MATERIAL SHOWN below:
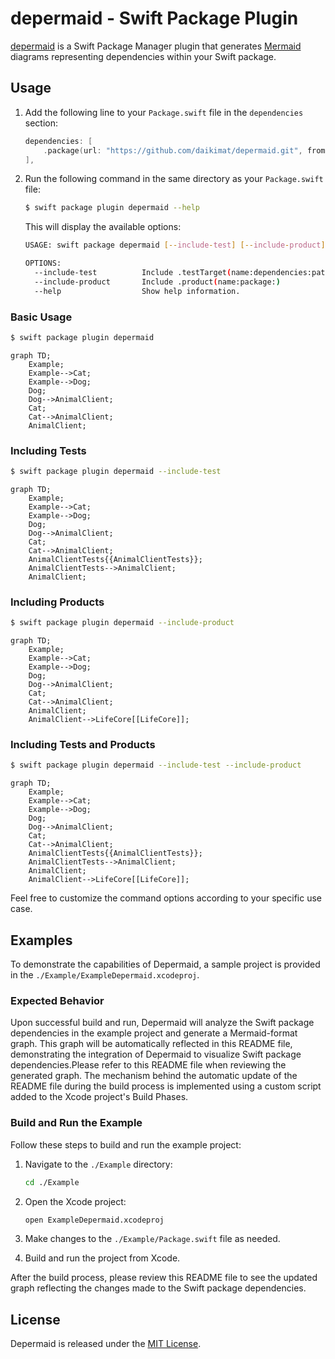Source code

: # depermaid - Swift Package Plugin

[depermaid](https://example.com/depermaid) is a Swift Package Manager plugin that generates [Mermaid](https://mermaid-js.github.io/mermaid/) diagrams representing dependencies within your Swift package.

## Usage

1. Add the following line to your `Package.swift` file in the `dependencies` section:

    ```swift
    dependencies: [
        .package(url: "https://github.com/daikimat/depermaid.git", from: "1.0.0")
    ],
    ```

2. Run the following command in the same directory as your `Package.swift` file:

    ```bash
    $ swift package plugin depermaid --help
    ```
    This will display the available options:

    ```bash
    USAGE: swift package depermaid [--include-test] [--include-product]

    OPTIONS:
      --include-test          Include .testTarget(name:dependencies:path:exclude:sources:)
      --include-product       Include .product(name:package:)
      --help                  Show help information.
    ```

### Basic Usage
```bash
$ swift package plugin depermaid
```
```mermaid
graph TD;
    Example;
    Example-->Cat;
    Example-->Dog;
    Dog;
    Dog-->AnimalClient;
    Cat;
    Cat-->AnimalClient;
    AnimalClient;
```

### Including Tests
```bash
$ swift package plugin depermaid --include-test
```
```mermaid
graph TD;
    Example;
    Example-->Cat;
    Example-->Dog;
    Dog;
    Dog-->AnimalClient;
    Cat;
    Cat-->AnimalClient;
    AnimalClientTests{{AnimalClientTests}};
    AnimalClientTests-->AnimalClient;
    AnimalClient;
```

### Including Products
```bash
$ swift package plugin depermaid --include-product
```
```mermaid
graph TD;
    Example;
    Example-->Cat;
    Example-->Dog;
    Dog;
    Dog-->AnimalClient;
    Cat;
    Cat-->AnimalClient;
    AnimalClient;
    AnimalClient-->LifeCore[[LifeCore]];
```

### Including Tests and Products
```bash
$ swift package plugin depermaid --include-test --include-product
```
```mermaid
graph TD;
    Example;
    Example-->Cat;
    Example-->Dog;
    Dog;
    Dog-->AnimalClient;
    Cat;
    Cat-->AnimalClient;
    AnimalClientTests{{AnimalClientTests}};
    AnimalClientTests-->AnimalClient;
    AnimalClient;
    AnimalClient-->LifeCore[[LifeCore]];
```

Feel free to customize the command options according to your specific use case.

## Examples

To demonstrate the capabilities of Depermaid, a sample project is provided in the `./Example/ExampleDepermaid.xcodeproj`.

### Expected Behavior

Upon successful build and run, Depermaid will analyze the Swift package dependencies in the example project and generate a Mermaid-format graph. This graph will be automatically reflected in this README file, demonstrating the integration of Depermaid to visualize Swift package dependencies.Please refer to this README file when reviewing the generated graph.
The mechanism behind the automatic update of the README file during the build process is implemented using a custom script added to the Xcode project's Build Phases. 

### Build and Run the Example

Follow these steps to build and run the example project:

1. Navigate to the `./Example` directory:

   ```bash
   cd ./Example
   ```

2. Open the Xcode project:

   ```bash
   open ExampleDepermaid.xcodeproj
   ```

3. Make changes to the `./Example/Package.swift` file as needed.

4. Build and run the project from Xcode.

After the build process, please review this README file to see the updated graph reflecting the changes made to the Swift package dependencies.

## License

Depermaid is released under the [MIT License](LICENSE).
End of MATERIAL SHOWN.
Please repeat every record exactly, leaving the pictures out.

Source code

: # depermaid - Swift Package Plugin

[depermaid](https://example.com/depermaid) is a Swift Package Manager plugin that generates [Mermaid](https://mermaid-js.github.io/mermaid/) diagrams representing dependencies within your Swift package.

## Usage

1. Add the following line to your `Package.swift` file in the `dependencies` section:

    ```swift
    dependencies: [
        .package(url: "https://github.com/daikimat/depermaid.git", from: "1.0.0")
    ],
    ```

2. Run the following command in the same directory as your `Package.swift` file:

    ```bash
    $ swift package plugin depermaid --help
    ```
    This will display the available options:

    ```bash
    USAGE: swift package depermaid [--include-test] [--include-product]

    OPTIONS:
      --include-test          Include .testTarget(name:dependencies:path:exclude:sources:)
      --include-product       Include .product(name:package:)
      --help                  Show help information.
    ```

### Basic Usage
```bash
$ swift package plugin depermaid
```
```mermaid
graph TD;
    Example;
    Example-->Cat;
    Example-->Dog;
    Dog;
    Dog-->AnimalClient;
    Cat;
    Cat-->AnimalClient;
    AnimalClient;
```

### Including Tests
```bash
$ swift package plugin depermaid --include-test
```
```mermaid
graph TD;
    Example;
    Example-->Cat;
    Example-->Dog;
    Dog;
    Dog-->AnimalClient;
    Cat;
    Cat-->AnimalClient;
    AnimalClientTests{{AnimalClientTests}};
    AnimalClientTests-->AnimalClient;
    AnimalClient;
```

### Including Products
```bash
$ swift package plugin depermaid --include-product
```
```mermaid
graph TD;
    Example;
    Example-->Cat;
    Example-->Dog;
    Dog;
    Dog-->AnimalClient;
    Cat;
    Cat-->AnimalClient;
    AnimalClient;
    AnimalClient-->LifeCore[[LifeCore]];
```

### Including Tests and Products
```bash
$ swift package plugin depermaid --include-test --include-product
```
```mermaid
graph TD;
    Example;
    Example-->Cat;
    Example-->Dog;
    Dog;
    Dog-->AnimalClient;
    Cat;
    Cat-->AnimalClient;
    AnimalClientTests{{AnimalClientTests}};
    AnimalClientTests-->AnimalClient;
    AnimalClient;
    AnimalClient-->LifeCore[[LifeCore]];
```

Feel free to customize the command options according to your specific use case.

## Examples

To demonstrate the capabilities of Depermaid, a sample project is provided in the `./Example/ExampleDepermaid.xcodeproj`.

### Expected Behavior

Upon successful build and run, Depermaid will analyze the Swift package dependencies in the example project and generate a Mermaid-format graph. This graph will be automatically reflected in this README file, demonstrating the integration of Depermaid to visualize Swift package dependencies.Please refer to this README file when reviewing the generated graph.
The mechanism behind the automatic update of the README file during the build process is implemented using a custom script added to the Xcode project's Build Phases. 

### Build and Run the Example

Follow these steps to build and run the example project:

1. Navigate to the `./Example` directory:

   ```bash
   cd ./Example
   ```

2. Open the Xcode project:

   ```bash
   open ExampleDepermaid.xcodeproj
   ```

3. Make changes to the `./Example/Package.swift` file as needed.

4. Build and run the project from Xcode.

After the build process, please review this README file to see the updated graph reflecting the changes made to the Swift package dependencies.

## License

Depermaid is released under the [MIT License](LICENSE).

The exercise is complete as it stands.